Na formação do ator, no entanto, a participação da mímica ainda é bastante questionada, segundo o professor. Ainda assim, diz ele, é possível perceber a presença da dramaturgia corporal na formação de alguns grupos e atores. Porém, ela é pouco valorizada e pontuada.

Pesquisa em cena

Os esforços dos estudos de Coutinho são voltados especialmente para o desenvolvimento de procedimentos que auxiliem o ator a ter melhor compreensão de sua posição em cena e daquilo que ele expressa. O pesquisador explica que “é importante que o ator entenda que qualquer mínimo detalhe pode alterar completamente a comunicação daquilo que ele criou enquanto artista”, dando a ele maior independência em cena.

A pesquisa de Coutinho acontece em cena e baseia-se, predominantemente, em dados empíricos. “Desenvolvo elementos teóricos, mas só entendo se funcionam ou não quando estou no palco. O processo é fechado quando vou para a cena”, conta. A partir dessas experiências, que representam estímulos aos atores – entre os quais o próprio pesquisador –, são selecionados aspectos que tenham qualidade de pesquisa e o professor passa a trabalhar com isto.

Para auxiliá-lo em seu trabalho, o docente conta com um grupo que tem cerca de sete outros atores mimos (entre ex-alunos da ECA e convidados), que se engajam conforme cada proposta de pesquisa. Em determinados espetáculos, Coutinho assume o papel de diretor. Em outros, entra em cena.

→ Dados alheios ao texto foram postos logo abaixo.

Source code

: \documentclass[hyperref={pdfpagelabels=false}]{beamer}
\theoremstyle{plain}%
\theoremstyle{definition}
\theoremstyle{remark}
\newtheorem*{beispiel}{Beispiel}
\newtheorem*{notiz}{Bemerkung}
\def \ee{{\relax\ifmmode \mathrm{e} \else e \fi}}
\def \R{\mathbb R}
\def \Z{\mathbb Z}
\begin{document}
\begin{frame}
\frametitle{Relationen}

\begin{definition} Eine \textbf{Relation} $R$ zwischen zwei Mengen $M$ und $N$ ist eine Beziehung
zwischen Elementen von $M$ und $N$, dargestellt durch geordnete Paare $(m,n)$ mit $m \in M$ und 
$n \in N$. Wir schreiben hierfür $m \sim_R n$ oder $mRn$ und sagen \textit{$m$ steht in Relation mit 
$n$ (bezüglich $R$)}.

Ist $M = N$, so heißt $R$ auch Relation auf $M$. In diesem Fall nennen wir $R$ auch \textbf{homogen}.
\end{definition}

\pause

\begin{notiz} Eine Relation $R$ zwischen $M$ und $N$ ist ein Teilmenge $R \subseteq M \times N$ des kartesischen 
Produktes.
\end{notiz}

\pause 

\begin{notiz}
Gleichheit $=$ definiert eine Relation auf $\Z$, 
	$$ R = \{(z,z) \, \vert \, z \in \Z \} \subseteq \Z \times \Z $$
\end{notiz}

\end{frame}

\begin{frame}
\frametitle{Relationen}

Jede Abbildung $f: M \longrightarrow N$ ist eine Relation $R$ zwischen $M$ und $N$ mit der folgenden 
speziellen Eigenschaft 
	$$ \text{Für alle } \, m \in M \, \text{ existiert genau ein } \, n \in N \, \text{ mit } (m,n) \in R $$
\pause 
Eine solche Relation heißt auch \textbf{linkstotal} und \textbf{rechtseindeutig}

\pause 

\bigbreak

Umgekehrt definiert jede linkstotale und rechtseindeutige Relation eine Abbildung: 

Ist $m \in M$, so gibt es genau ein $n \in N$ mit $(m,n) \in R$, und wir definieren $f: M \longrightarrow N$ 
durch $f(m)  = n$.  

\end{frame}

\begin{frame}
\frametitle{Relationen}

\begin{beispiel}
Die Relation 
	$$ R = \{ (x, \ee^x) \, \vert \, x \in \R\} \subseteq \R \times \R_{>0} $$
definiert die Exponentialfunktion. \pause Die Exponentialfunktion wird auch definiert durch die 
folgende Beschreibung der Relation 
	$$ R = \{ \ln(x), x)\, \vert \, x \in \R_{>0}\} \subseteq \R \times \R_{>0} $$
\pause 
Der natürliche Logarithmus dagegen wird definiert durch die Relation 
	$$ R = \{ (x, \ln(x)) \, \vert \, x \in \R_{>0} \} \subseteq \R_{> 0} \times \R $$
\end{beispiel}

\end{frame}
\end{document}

“O diretor não é quem concebe o espetáculo propriamente dito, mas é quem aplica todos os procedimentos nos atores e pode observá-los. Depois, quando estou em cena, tento aplicar em mim aquilo que vejo”.

O trabalho de Coutinho conta com algumas ramificações, entre elas estudos de improvisação. Apesar de não ser o foco principal do projeto de pesquisa, a improvisação, a que o artista chama também de “jogo”, acopla-se a ela por ser um dos instrumentos utilizados na atuação.

Outro foco da pesquisa é observar como cada mimo expressa algo, sem gestos predefinidos. “Uma das coisas que eu faço é funcionar como um duplo do ator, para que ele tenha consciência do que faz e possa fazer escolhas: tirar o que não o agrada e potencializar aquilo que ele tem de positivo”, diz o ator-pesquisador.

Além de espetáculos encenados pelo próprio grupo, Coutinho conta que busca aplicar a pesquisa em outras peças para as quais é convidado e até mesmo em projetos de cultura e extensão que ajuda a desenvolver na área da saúde. “O corpo expressivo potente está presente em todos os lugares. É um instrumento do ator, mas tem uma aplicação mais ampla do que apenas no teatro”, explica.

Inserção internacional

Desde 2010, o grupo tem participado de uma série de festivais de teatro na América Latina, nos quais, além de discutirem atuação, apresentam peças, fazem intervenções e promovem algumas oficinas voltadas para a dramaturgia corporal.

Coutinho conta que, além do reconhecimento internacional, um dos aspectos mais interessantes da integração do grupo a estes festivais é a repercussão dada a seu trabalho, por se diferenciar do teatro produzido por outros grupos latinos. “O teatro da América Latina é predominantemente formado por grupos independentes, muitos deles políticos. Eles têm na palavra, que é de protesto, o seu centro de trabalho. Então eles ficam muito intrigados com a possibilidade de ficar uma hora em cena sem usar a palavra para se expressar”, relata.

Esta diferenciação promove uma imensa troca de experiências. O professor comenta que as apresentações e discussões em que seu grupo envolve-se contribuem para complementar o trabalho desses grupos latinos, mostrando-lhes as possibilidades do discurso artístico do corpo, não apenas da palavra. “Eles percebem que é possível ter um discurso na ação. Complementar ou com o mesmo grau de importância que o discurso verbal.”